◆ **Activity**
Scan the entries below. Report each line where the string "third" occurs.

---------- Provided records ----------

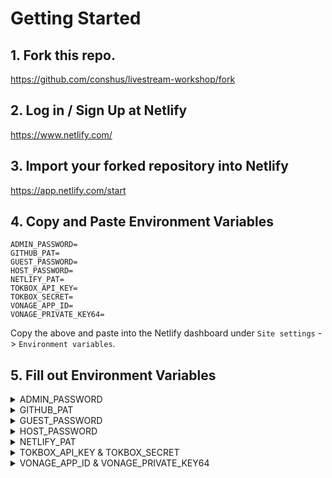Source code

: # Getting Started

## 1. Fork this repo.

https://github.com/conshus/livestream-workshop/fork

## 2. Log in / Sign Up at Netlify

https://www.netlify.com/

## 3. Import your forked repository into Netlify

https://app.netlify.com/start

## 4. Copy and Paste Environment Variables

```
ADMIN_PASSWORD=
GITHUB_PAT=
GUEST_PASSWORD=
HOST_PASSWORD=
NETLIFY_PAT=
TOKBOX_API_KEY=
TOKBOX_SECRET=
VONAGE_APP_ID=
VONAGE_PRIVATE_KEY64=
```

Copy the above and paste into the Netlify dashboard under `Site settings` -> `Environment variables`. 

## 5. Fill out Environment Variables

<details>
    <summary>ADMIN_PASSWORD</summary>
    Set a password so you can log into the Admin dashbord at the `/admin` route.
</details>

<details>
    <summary>GITHUB_PAT</summary>
    Create your GitHub Personal Access Token here: https://github.com/settings/tokens
</details>

<details>
    <summary>GUEST_PASSWORD</summary>
    Set a password so that a Guest can join the live stream.
</details>

<details>
    <summary>HOST_PASSWORD</summary>
    Set a password so for the Host to direct the live stream.
</details>

<details>
    <summary>NETLIFY_PAT</summary>
    Create your Netlify Personal Acess Token here: https://app.netlify.com/user/applications#personal-access-tokens
</details>

<details>
    <summary>TOKBOX_API_KEY & TOKBOX_SECRET</summary>
    Log in / Sign Up at TokBox Dashboard https://tokbox.com/account/ and create an Application.
</details>

<details>
    <summary>VONAGE_APP_ID & VONAGE_PRIVATE_KEY64</summary>
    Log in / Sign Up at Vonage Dashboard https://dashboard.nexmo.com/ and create an Application.
</details>
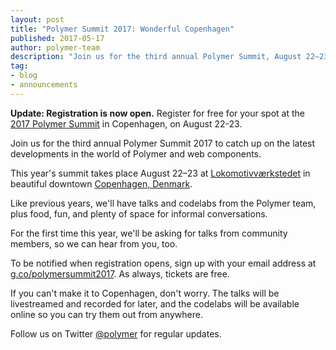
 ```yaml
---
layout: post
title: "Polymer Summit 2017: Wonderful Copenhagen"
published: 2017-05-17
author: polymer-team
description: "Join us for the third annual Polymer Summit, August 22–23, 2017 in Copenhagen, Denmark."
tag:
- blog
- announcements
---
```


<div class="alert alert-info">

**Update: Registration is now open.** Register for free for your spot at the [2017 Polymer Summit](https://events.withgoogle.com/polymer-summit-2017/registrations/new/)
in Copenhagen, on August 22-23.

</div>

Join us for the third annual Polymer Summit 2017 to catch up on the latest developments in the world of Polymer and web components.

This year's summit takes place August 22–23 at [Lokomotivværkstedet](http://www.lvcph.dk/index-eng.html) in beautiful downtown [Copenhagen, Denmark](https://goo.gl/maps/pgFPsEkRRcS2).

Like previous years, we'll have talks and codelabs from the Polymer team, plus food, fun, and plenty of space for informal conversations.

For the first time this year, we'll be asking for talks from community members, so we can hear from you, too.

To be notified when registration opens, sign up with your email address at [g.co/polymersummit2017](http://g.co/polymersummit2017). As always, tickets are  free.

If you can't make it to Copenhagen, don't worry. The talks will be livestreamed and recorded for later, and the codelabs will be available online so you can try them out from anywhere.

Follow us on Twitter [@polymer](https://twitter.com/polymer) for regular updates.
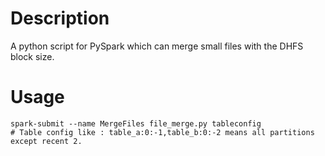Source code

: # Description
A python script for PySpark which can merge small files with the DHFS block size.
# Usage
```shell
spark-submit --name MergeFiles file_merge.py tableconfig
# Table config like : table_a:0:-1,table_b:0:-2 means all partitions except recent 2. 
```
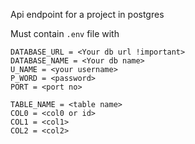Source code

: Api endpoint for a project in postgres

Must contain `.env` file with
```
DATABASE_URL = <Your db url !important>
DATABASE_NAME = <Your db name>
U_NAME = <your username>
P_WORD = <password>
PORT = <port no>

TABLE_NAME = <table name>
COL0 = <col0 or id>
COL1 = <col1>
COL2 = <col2>
```
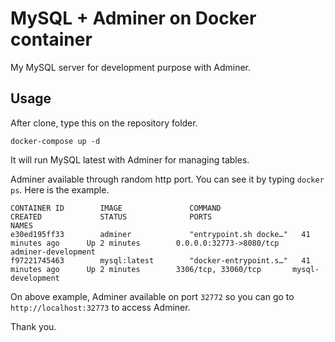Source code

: # MySQL + Adminer on Docker container
My MySQL server for development purpose with Adminer.

## Usage
After clone, type this on the repository folder.
```
docker-compose up -d
```

It will run MySQL latest with Adminer for managing tables.

Adminer available through random http port. You can see it by typing `docker ps`. Here is the example.
```
CONTAINER ID        IMAGE               COMMAND                  CREATED             STATUS              PORTS                     NAMES
e30ed195ff33        adminer             "entrypoint.sh docke…"   41 minutes ago      Up 2 minutes        0.0.0.0:32773->8080/tcp   adminer-development
f97221745463        mysql:latest        "docker-entrypoint.s…"   41 minutes ago      Up 2 minutes        3306/tcp, 33060/tcp       mysql-development
```

On above example, Adminer available on port `32772` so you can go to `http://localhost:32773` to access Adminer.

Thank you.
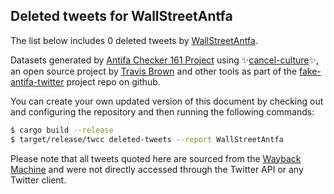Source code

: ## Deleted tweets for WallStreetAntfa

The list below includes 0 deleted tweets by
[WallStreetAntfa](https://twitter.com/WallStreetAntfa).



Datasets generated by [Antifa Checker 161 Project](https://twitter.com/antifacheck161) using ✨[cancel-culture](https://github.com/travisbrown/cancel-culture)✨, an open source project by 
[Travis Brown](https://twitter.com/travisbrown) and other tools as part of the 
[fake-antifa-twitter](https://github.com/antifacheck161/fake-antifa-twitter) project repo on github.

You can create your own updated version of this document by checking out and configuring the
repository and then running the following commands:

```bash
$ cargo build --release
$ target/release/twcc deleted-tweets --report WallStreetAntfa
```

Please note that all tweets quoted here are sourced from the
[Wayback Machine](https://web.archive.org) and were not directly accessed through the Twitter API or
any Twitter client.


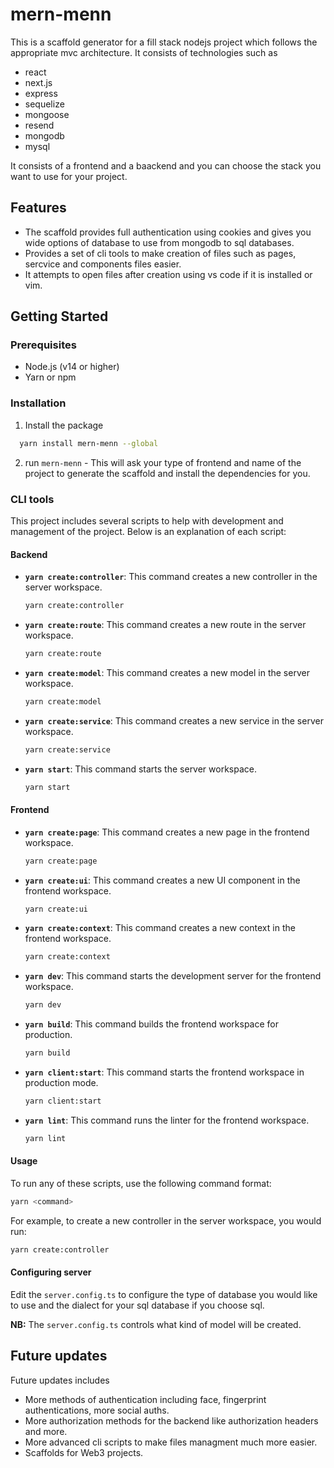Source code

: # mern-menn
This is a scaffold generator for a fill stack nodejs project which follows the appropriate mvc architecture. It consists of technologies such as 
- react
- next.js
- express
- sequelize
- mongoose
- resend
- mongodb
- mysql

It consists of a frontend and a baackend and you can choose the stack you want to use for your project.

## Features

- The scaffold provides full authentication using cookies and gives you wide options of database to use from mongodb to sql databases.
- Provides a set of cli tools to make creation of files such as pages, sercvice and components files easier.
- It attempts to open files after creation using vs code if it is installed or vim. 

## Getting Started

### Prerequisites

- Node.js (v14 or higher)
- Yarn or npm

### Installation
1. Install the package
  ```sh
    yarn install mern-menn --global
  ```
2. run `mern-menn` - This will ask your type of frontend and name of the project to generate the scaffold and install the dependencies for you.

### CLI tools

This project includes several scripts to help with development and management of the project. Below is an explanation of each script:

#### Backend

- **`yarn create:controller`**: This command creates a new controller in the server workspace.
    ```sh
    yarn create:controller
    ```

- **`yarn create:route`**: This command creates a new route in the server workspace.
    ```sh
    yarn create:route
    ```

- **`yarn create:model`**: This command creates a new model in the server workspace.
    ```sh
    yarn create:model
    ```

- **`yarn create:service`**: This command creates a new service in the server workspace.
    ```sh
    yarn create:service
    ```

- **`yarn start`**: This command starts the server workspace.
    ```sh
    yarn start
    ```

#### Frontend

- **`yarn create:page`**: This command creates a new page in the frontend workspace.
    ```sh
    yarn create:page
    ```

- **`yarn create:ui`**: This command creates a new UI component in the frontend workspace.
    ```sh
    yarn create:ui
    ```

- **`yarn create:context`**: This command creates a new context in the frontend workspace.
    ```sh
    yarn create:context
    ```

- **`yarn dev`**: This command starts the development server for the frontend workspace.
    ```sh
    yarn dev
    ```

- **`yarn build`**: This command builds the frontend workspace for production.
    ```sh
    yarn build
    ```

- **`yarn client:start`**: This command starts the frontend workspace in production mode.
    ```sh
    yarn client:start
    ```

- **`yarn lint`**: This command runs the linter for the frontend workspace.
    ```sh
    yarn lint
    ```

#### Usage

To run any of these scripts, use the following command format:
```sh
yarn <command>
```
For example, to create a new controller in the server workspace, you would run:

```sh
yarn create:controller
```

#### Configuring server
Edit the `server.config.ts` to configure the type of database you would like to use and the dialect for your sql database if you choose sql.

**NB:** The `server.config.ts` controls what kind of model will be created.

## Future updates
Future updates includes
- More methods of authentication including face, fingerprint authentications, more social auths.
- More authorization methods for the backend like authorization headers and more.
- More advanced cli scripts to make files managment much more easier.
- Scaffolds for Web3 projects.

----------

◆ **Result of the exercise**
description: "Join us for the third annual Polymer Summit, August 22–23, 2017 in Copenhagen, Denmark."
Join us for the third annual Polymer Summit 2017 to catch up on the latest developments in the world of Polymer and web components.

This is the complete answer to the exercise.